Threat 4: Phishing
Victims are tricked into revealing personal details through ‘social engineering’, deceptive emails and fake websites that look just like the real thing. Major banks have been targeted, with fake emails leading consumers to websites that capture passwords and account details. Phishing has been around for at least five years but is still going strong. Criminals can even buy ‘Phishing attack kits’ over the internet. New types of phishing include:
- Pharming The collection of personal information en masse via fake websites carefully crafted to appear genuine.
- SMiShing Uses mobile phone SMS (text messages) to phish for information.
- Vishing This uses voice over internet technology.
- Spear-phishing Victims receive an email that seems to be from a trusted source, such as their employer’s IT department, asking for personal information or a password confirmation. One of the latest examples of this social engineering is where people receive an email saying they’ve been subpoenaedto attend court —when they open the attachment for more details, malware is installed.
What to do
Be wary of emails with links to websites such as banks, eBay, employment sites, PayPal –- really any site asking for personal or financial information.

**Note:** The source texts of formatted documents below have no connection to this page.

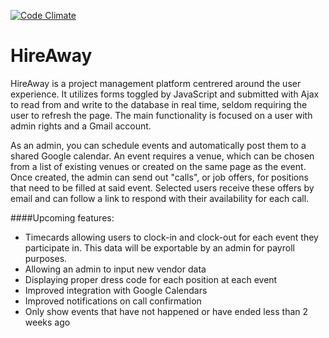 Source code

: <!-- [![Build Status](https://travis-ci.org/cpsoinos/hire_away.svg?branch=master)](https://travis-ci.org/cpsoinos/hire_away) -->
  [![Code Climate](https://codeclimate.com/github/cpsoinos/hire_away.png)](https://codeclimate.com/github/cpsoinos/hire_away)

<!-- [![Coverage Status](https://coveralls.io/repos/cpsoinos/hire_away/badge.svg)](https://coveralls.io/r/cpsoinos/hire_away) -->

HireAway
========

HireAway is a project management platform centrered around the user experience.
It utilizes forms toggled by JavaScript and submitted with Ajax to read from
and write to the database in real time, seldom requiring the user to refresh
the page. The main functionality is focused on a user with admin rights and a
Gmail account.

As an admin, you can schedule events and automatically post them to a shared
Google calendar. An event requires a venue, which can be chosen from a list of
existing venues or created on the same page as the event. Once created, the
admin can send out "calls", or job offers, for positions that need to be filled
at said event. Selected users receive these offers by email and can follow a
link to respond with their availability for each call.

####Upcoming features:

- Timecards allowing users to clock-in and clock-out for each event they
participate in. This data will be exportable by an admin for payroll purposes.
- Allowing an admin to input new vendor data
- Displaying proper dress code for each position at each event
- Improved integration with Google Calendars
- Improved notifications on call confirmation
- Only show events that have not happened or have ended less than 2 weeks ago
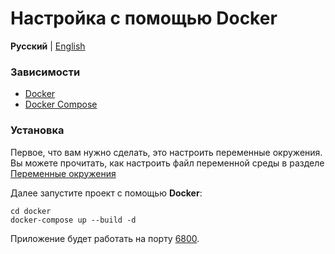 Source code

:# Настройка с помощью Docker

**Русский** | [English](../en/docker.md)

### Зависимости

* [Docker](https://docs.docker.com/engine/installation/)
* [Docker Compose](https://docs.docker.com/compose/install/)

### Установка

Первое, что вам нужно сделать, это настроить переменные окружения.
Вы можете прочитать, как настроить файл переменной среды в разделе [Переменные окружения](#enviroment)

Далее запустите проект с помощью **Docker**:

    cd docker
    docker-compose up --build -d
    
Приложение будет работать на порту [6800](http://localhost:6800). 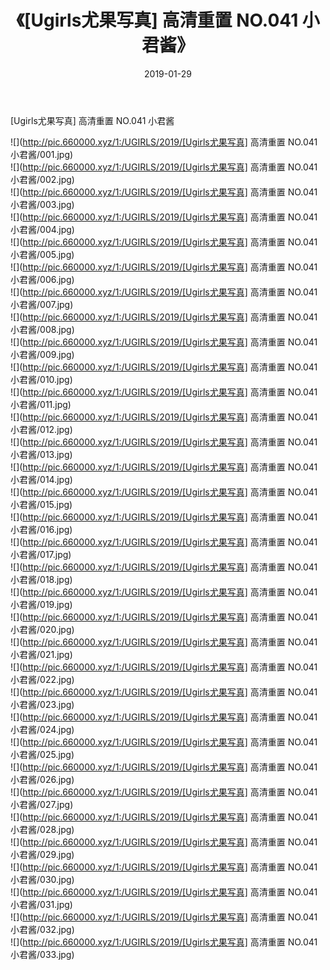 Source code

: ﻿---
layout: post
title:  《[Ugirls尤果写真] 高清重置 NO.041 小君酱》
date:   2019-01-29
img: http://pic.660000.xyz/1:/UGIRLS/2019/[Ugirls尤果写真] 高清重置 NO.041 小君酱/000.jpg
categories: [美女, 清纯, 唯美]
---

[Ugirls尤果写真] 高清重置 NO.041 小君酱

 ![](http://pic.660000.xyz/1:/UGIRLS/2019/[Ugirls尤果写真] 高清重置 NO.041 小君酱/001.jpg) <br>![](http://pic.660000.xyz/1:/UGIRLS/2019/[Ugirls尤果写真] 高清重置 NO.041 小君酱/002.jpg) <br>![](http://pic.660000.xyz/1:/UGIRLS/2019/[Ugirls尤果写真] 高清重置 NO.041 小君酱/003.jpg) <br>![](http://pic.660000.xyz/1:/UGIRLS/2019/[Ugirls尤果写真] 高清重置 NO.041 小君酱/004.jpg) <br>![](http://pic.660000.xyz/1:/UGIRLS/2019/[Ugirls尤果写真] 高清重置 NO.041 小君酱/005.jpg) <br>![](http://pic.660000.xyz/1:/UGIRLS/2019/[Ugirls尤果写真] 高清重置 NO.041 小君酱/006.jpg) <br>![](http://pic.660000.xyz/1:/UGIRLS/2019/[Ugirls尤果写真] 高清重置 NO.041 小君酱/007.jpg) <br>![](http://pic.660000.xyz/1:/UGIRLS/2019/[Ugirls尤果写真] 高清重置 NO.041 小君酱/008.jpg) <br>![](http://pic.660000.xyz/1:/UGIRLS/2019/[Ugirls尤果写真] 高清重置 NO.041 小君酱/009.jpg) <br>![](http://pic.660000.xyz/1:/UGIRLS/2019/[Ugirls尤果写真] 高清重置 NO.041 小君酱/010.jpg) <br>![](http://pic.660000.xyz/1:/UGIRLS/2019/[Ugirls尤果写真] 高清重置 NO.041 小君酱/011.jpg) <br>![](http://pic.660000.xyz/1:/UGIRLS/2019/[Ugirls尤果写真] 高清重置 NO.041 小君酱/012.jpg) <br>![](http://pic.660000.xyz/1:/UGIRLS/2019/[Ugirls尤果写真] 高清重置 NO.041 小君酱/013.jpg) <br>![](http://pic.660000.xyz/1:/UGIRLS/2019/[Ugirls尤果写真] 高清重置 NO.041 小君酱/014.jpg) <br>![](http://pic.660000.xyz/1:/UGIRLS/2019/[Ugirls尤果写真] 高清重置 NO.041 小君酱/015.jpg) <br>![](http://pic.660000.xyz/1:/UGIRLS/2019/[Ugirls尤果写真] 高清重置 NO.041 小君酱/016.jpg) <br>![](http://pic.660000.xyz/1:/UGIRLS/2019/[Ugirls尤果写真] 高清重置 NO.041 小君酱/017.jpg) <br>![](http://pic.660000.xyz/1:/UGIRLS/2019/[Ugirls尤果写真] 高清重置 NO.041 小君酱/018.jpg) <br>![](http://pic.660000.xyz/1:/UGIRLS/2019/[Ugirls尤果写真] 高清重置 NO.041 小君酱/019.jpg) <br>![](http://pic.660000.xyz/1:/UGIRLS/2019/[Ugirls尤果写真] 高清重置 NO.041 小君酱/020.jpg) <br>![](http://pic.660000.xyz/1:/UGIRLS/2019/[Ugirls尤果写真] 高清重置 NO.041 小君酱/021.jpg) <br>![](http://pic.660000.xyz/1:/UGIRLS/2019/[Ugirls尤果写真] 高清重置 NO.041 小君酱/022.jpg) <br>![](http://pic.660000.xyz/1:/UGIRLS/2019/[Ugirls尤果写真] 高清重置 NO.041 小君酱/023.jpg) <br>![](http://pic.660000.xyz/1:/UGIRLS/2019/[Ugirls尤果写真] 高清重置 NO.041 小君酱/024.jpg) <br>![](http://pic.660000.xyz/1:/UGIRLS/2019/[Ugirls尤果写真] 高清重置 NO.041 小君酱/025.jpg) <br>![](http://pic.660000.xyz/1:/UGIRLS/2019/[Ugirls尤果写真] 高清重置 NO.041 小君酱/026.jpg) <br>![](http://pic.660000.xyz/1:/UGIRLS/2019/[Ugirls尤果写真] 高清重置 NO.041 小君酱/027.jpg) <br>![](http://pic.660000.xyz/1:/UGIRLS/2019/[Ugirls尤果写真] 高清重置 NO.041 小君酱/028.jpg) <br>![](http://pic.660000.xyz/1:/UGIRLS/2019/[Ugirls尤果写真] 高清重置 NO.041 小君酱/029.jpg) <br>![](http://pic.660000.xyz/1:/UGIRLS/2019/[Ugirls尤果写真] 高清重置 NO.041 小君酱/030.jpg) <br>![](http://pic.660000.xyz/1:/UGIRLS/2019/[Ugirls尤果写真] 高清重置 NO.041 小君酱/031.jpg) <br>![](http://pic.660000.xyz/1:/UGIRLS/2019/[Ugirls尤果写真] 高清重置 NO.041 小君酱/032.jpg) <br>![](http://pic.660000.xyz/1:/UGIRLS/2019/[Ugirls尤果写真] 高清重置 NO.041 小君酱/033.jpg) <br>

Banks don’t ask for personal details via email. Some links aren’t what they appear –- type the correct website address into your browser, rather than clicking on links.
Threat 5: Social networking sites
Consumer Affairs Victoria says the craze for social networking sites (like Facebook and MySpace) has led to a new generation of scams. Spammers are using Facebook to spread unwanted links to online shops, bogus lotteries and financial scams. The Privacy Commissioner sees social networking websites are one of the greatest challenges to online privacy.

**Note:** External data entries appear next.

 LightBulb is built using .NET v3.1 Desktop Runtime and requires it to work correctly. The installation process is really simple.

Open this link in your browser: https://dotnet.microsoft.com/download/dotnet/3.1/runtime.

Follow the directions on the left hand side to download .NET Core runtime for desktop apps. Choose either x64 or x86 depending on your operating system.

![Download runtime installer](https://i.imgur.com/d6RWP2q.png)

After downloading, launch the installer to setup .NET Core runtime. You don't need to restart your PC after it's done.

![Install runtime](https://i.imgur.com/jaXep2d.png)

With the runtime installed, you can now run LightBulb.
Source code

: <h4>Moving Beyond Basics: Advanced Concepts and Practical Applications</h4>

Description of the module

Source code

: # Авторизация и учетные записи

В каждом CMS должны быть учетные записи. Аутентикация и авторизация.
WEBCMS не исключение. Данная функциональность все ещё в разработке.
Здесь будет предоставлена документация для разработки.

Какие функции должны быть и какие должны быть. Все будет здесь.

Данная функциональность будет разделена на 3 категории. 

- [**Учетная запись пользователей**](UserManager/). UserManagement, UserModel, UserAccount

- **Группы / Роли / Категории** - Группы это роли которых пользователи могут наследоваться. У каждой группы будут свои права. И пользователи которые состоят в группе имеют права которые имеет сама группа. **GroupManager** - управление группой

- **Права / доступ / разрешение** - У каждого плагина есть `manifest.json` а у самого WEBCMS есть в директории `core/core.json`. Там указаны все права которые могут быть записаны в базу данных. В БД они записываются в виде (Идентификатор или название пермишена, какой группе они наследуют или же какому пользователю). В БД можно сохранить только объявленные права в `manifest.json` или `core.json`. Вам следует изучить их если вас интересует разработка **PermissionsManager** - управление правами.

“My office found that many people, particularly youth, tend to treat sites such as MySpace as a diary and think, for example, that only close friends are reading it, when this is often not the case,” the Privacy Commissioner says. “Identity theft may not necessarily involve the theft of your money, but others getting your details and logging into your social networking page and vandalising it or sending out messages in your name.”
What to do
Use settings that keep your details private, and restrict the details you post online. Recently, the dates of birth of Facebook members were published on the internet, after a programming flaw (which has since been fixed). The Australian Federal Police says such sites are a fertile ground for harvesting identity information. It warns of the risks of putting up details like your date of birth and photos and encourages members to ensure that people they’re interacting with are genuine ‘friends’.
Threat 6: Web 2.0
This term describes the internet’s evolution to a phase of increased information sharing and collaboration among participants. Its features include user-generated content, blogs, social networking and wikis. But Web 2.0 brings new risks. Some websites don’t have adequate security systems to prevent users from inserting malicious coding into web pages, exposing all site visitors to the risks.

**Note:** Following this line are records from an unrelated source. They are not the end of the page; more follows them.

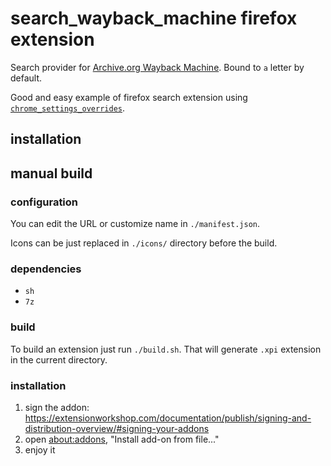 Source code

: # search_wayback_machine firefox extension
Search provider for [Archive.org Wayback Machine](https://web.archive.org/). Bound to `a` letter by default.


Good and easy example of firefox search extension using [`chrome_settings_overrides`](https://developer.mozilla.org/en-US/docs/Mozilla/Add-ons/WebExtensions/manifest.json/chrome_settings_overrides).

## installation


## manual build

### configuration

You can edit the URL or customize name in `./manifest.json`.

Icons can be just replaced in `./icons/` directory before the build.


### dependencies

- `sh`
- `7z`

### build

To build an extension just run `./build.sh`. That will generate `.xpi` extension in the current directory.


### installation

1) sign the addon: https://extensionworkshop.com/documentation/publish/signing-and-distribution-overview/#signing-your-addons
2) open [about:addons](about:addons), "Install add-on from file..."
3) enjoy it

Google says user-contributed content is one of the four most prevalent mechanisms used to inject malicious content into popular websites. Security experts are also concerned. “Blogs and wikis create the perfect environment for fraud attacks,” says Nick Ellsmore of IT security company SIFT. Graham Ingram of AusCERT agrees. “If we can’t secure what we have now, what will happen with Web 2.0?”
What to do
Think twice before following the links from blogs and user-generated content. Sites that allow anonymous posts are often riskier. CHOICE Online allows anonymous posts, but not links embedded in the text.